**Collection entries:**
********************
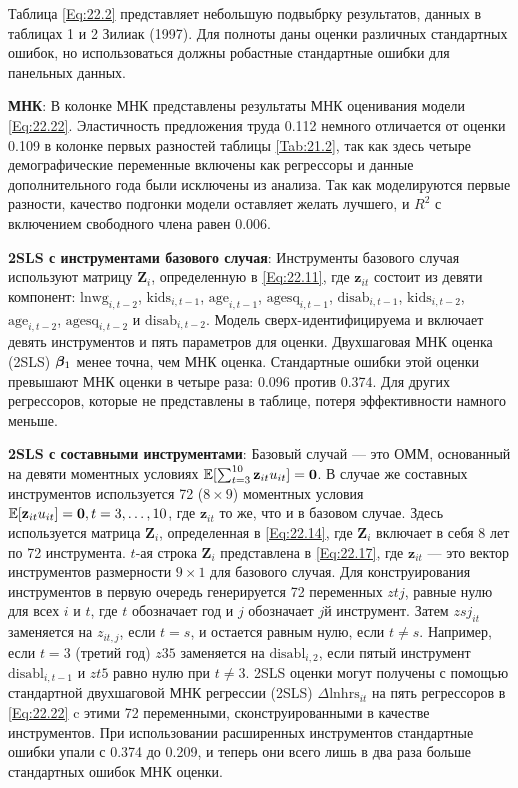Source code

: Таблица \ref{Eq:22.2} представляет небольшую подвыбрку результатов, данных в таблицах 1 и 2 Зилиак (1997). Для полноты даны оценки различных стандартных ошибок, но использоваться должны робастные стандартные ошибки для панельных данных.

\textbf{МНК}: В колонке МНК представлены результаты МНК оценивания модели \ref{Eq:22.22}. Эластичность предложения труда 0.112 немного отличается от оценки 0.109 в колонке первых разностей таблицы \ref{Tab:21.2}, так как здесь четыре демографические переменные включены как регрессоры и данные дополнительного года были исключены из анализа. Так как моделируются первые разности, качество подгонки модели оставляет желать лучшего, и $R^2$ с включением свободного члена равен  0.006.

\textbf{2SLS  с инструментами базового случая}: Инструменты базового случая используют матрицу $\mathbf Z_i$, определенную в \ref{Eq:22.11}, где $\mathbf z_{it}$ состоит из девяти компонент: $\mathrm{lnwg}_{i,t-2}$, $\mathrm{kids}_{i,t-1}$, $\mathrm{age}_{i,t-1}$, $\mathrm{agesq}_{i,t-1}$, $\mathrm{disab}_{i,t-1}$, $\mathrm{kids}_{i,t-2}$, $\mathrm{age}_{i,t-2}$, $\mathrm{agesq}_{i,t-2}$ и $\mathrm{disab}_{i,t-2}$. Модель сверх-идентифицируема и включает девять инструментов  и пять параметров для оценки. Двухшаговая МНК оценка (2SLS) $\bm{\beta}_1$ менее точна, чем МНК оценка. Стандартные ошибки этой оценки превышают МНК оценки в четыре раза: 0.096 против 0.374. Для других регрессоров, которые не представлены в таблице, потеря эффективности намного меньше.

\textbf{2SLS  с составными инструментами}: Базовый случай --- это ОММ, основанный на девяти моментных условиях $\mathbb{E}[\sum^{10}_{t=3} \mathbf z_{it} u_{it}]=\mathbf 0$. В случае же составных инструментов используется 72 ($8 \times 9$) моментных условия $\mathbb{E}[\mathbf z_{it} u_{it}]=\mathbf 0, t=3,\dots,10$, где $\mathbf z_{it}$ то же, что и в базовом случае. Здесь используется матрица $\mathbf Z_i$, определенная в \ref{Eq:22.14}, где $\mathbf Z_i$ включает в себя 8 лет по 72 инструмента. $t$-ая строка $\mathbf Z_i$ представлена в \ref{Eq:22.17}, где $\mathbf z_{it}$ --- это вектор инструментов размерности $9 \times 1$ для базового случая. Для конструирования инструментов в первую очередь генерируется 72 переменных $ztj$, равные нулю для всех $i$ и $t$, где $t$ обозначает год и $j$ обозначает $j$й инструмент. Затем $ z sj_{it}$ заменяется на $ z_{it,j}$, если $t=s$, и остается равным нулю, если $t \neq s$. Например, если $t=3$ (третий год) $ z 35$ заменяется на $\mathrm{disabl}_{i,2}$, если пятый инструмент $\mathrm{disabl}_{i,t-1}$ и $ z t5$ равно нулю при $t \neq 3$. 2SLS оценки могут получены с помощью стандартной двухшаговой МНК регрессии (2SLS) $\Delta \mathrm{lnhrs}_{it}$ на пять регрессоров в \ref{Eq:22.22} c этими 72 переменными, сконструированными в качестве инструментов. При использовании расширенных инструментов стандартные ошибки упали с 0.374 до 0.209, и теперь они всего лишь в два раза больше стандартных ошибок МНК оценки.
********************
**What is required:** Without the pictures, write out every entry precisely as it appears.

**Answer to the problem:**
Source code

: Таблица \ref{Eq:22.2} представляет небольшую подвыбрку результатов, данных в таблицах 1 и 2 Зилиак (1997). Для полноты даны оценки различных стандартных ошибок, но использоваться должны робастные стандартные ошибки для панельных данных.

\textbf{МНК}: В колонке МНК представлены результаты МНК оценивания модели \ref{Eq:22.22}. Эластичность предложения труда 0.112 немного отличается от оценки 0.109 в колонке первых разностей таблицы \ref{Tab:21.2}, так как здесь четыре демографические переменные включены как регрессоры и данные дополнительного года были исключены из анализа. Так как моделируются первые разности, качество подгонки модели оставляет желать лучшего, и $R^2$ с включением свободного члена равен  0.006.

\textbf{2SLS  с инструментами базового случая}: Инструменты базового случая используют матрицу $\mathbf Z_i$, определенную в \ref{Eq:22.11}, где $\mathbf z_{it}$ состоит из девяти компонент: $\mathrm{lnwg}_{i,t-2}$, $\mathrm{kids}_{i,t-1}$, $\mathrm{age}_{i,t-1}$, $\mathrm{agesq}_{i,t-1}$, $\mathrm{disab}_{i,t-1}$, $\mathrm{kids}_{i,t-2}$, $\mathrm{age}_{i,t-2}$, $\mathrm{agesq}_{i,t-2}$ и $\mathrm{disab}_{i,t-2}$. Модель сверх-идентифицируема и включает девять инструментов  и пять параметров для оценки. Двухшаговая МНК оценка (2SLS) $\bm{\beta}_1$ менее точна, чем МНК оценка. Стандартные ошибки этой оценки превышают МНК оценки в четыре раза: 0.096 против 0.374. Для других регрессоров, которые не представлены в таблице, потеря эффективности намного меньше.

\textbf{2SLS  с составными инструментами}: Базовый случай --- это ОММ, основанный на девяти моментных условиях $\mathbb{E}[\sum^{10}_{t=3} \mathbf z_{it} u_{it}]=\mathbf 0$. В случае же составных инструментов используется 72 ($8 \times 9$) моментных условия $\mathbb{E}[\mathbf z_{it} u_{it}]=\mathbf 0, t=3,\dots,10$, где $\mathbf z_{it}$ то же, что и в базовом случае. Здесь используется матрица $\mathbf Z_i$, определенная в \ref{Eq:22.14}, где $\mathbf Z_i$ включает в себя 8 лет по 72 инструмента. $t$-ая строка $\mathbf Z_i$ представлена в \ref{Eq:22.17}, где $\mathbf z_{it}$ --- это вектор инструментов размерности $9 \times 1$ для базового случая. Для конструирования инструментов в первую очередь генерируется 72 переменных $ztj$, равные нулю для всех $i$ и $t$, где $t$ обозначает год и $j$ обозначает $j$й инструмент. Затем $ z sj_{it}$ заменяется на $ z_{it,j}$, если $t=s$, и остается равным нулю, если $t \neq s$. Например, если $t=3$ (третий год) $ z 35$ заменяется на $\mathrm{disabl}_{i,2}$, если пятый инструмент $\mathrm{disabl}_{i,t-1}$ и $ z t5$ равно нулю при $t \neq 3$. 2SLS оценки могут получены с помощью стандартной двухшаговой МНК регрессии (2SLS) $\Delta \mathrm{lnhrs}_{it}$ на пять регрессоров в \ref{Eq:22.22} c этими 72 переменными, сконструированными в качестве инструментов. При использовании расширенных инструментов стандартные ошибки упали с 0.374 до 0.209, и теперь они всего лишь в два раза больше стандартных ошибок МНК оценки.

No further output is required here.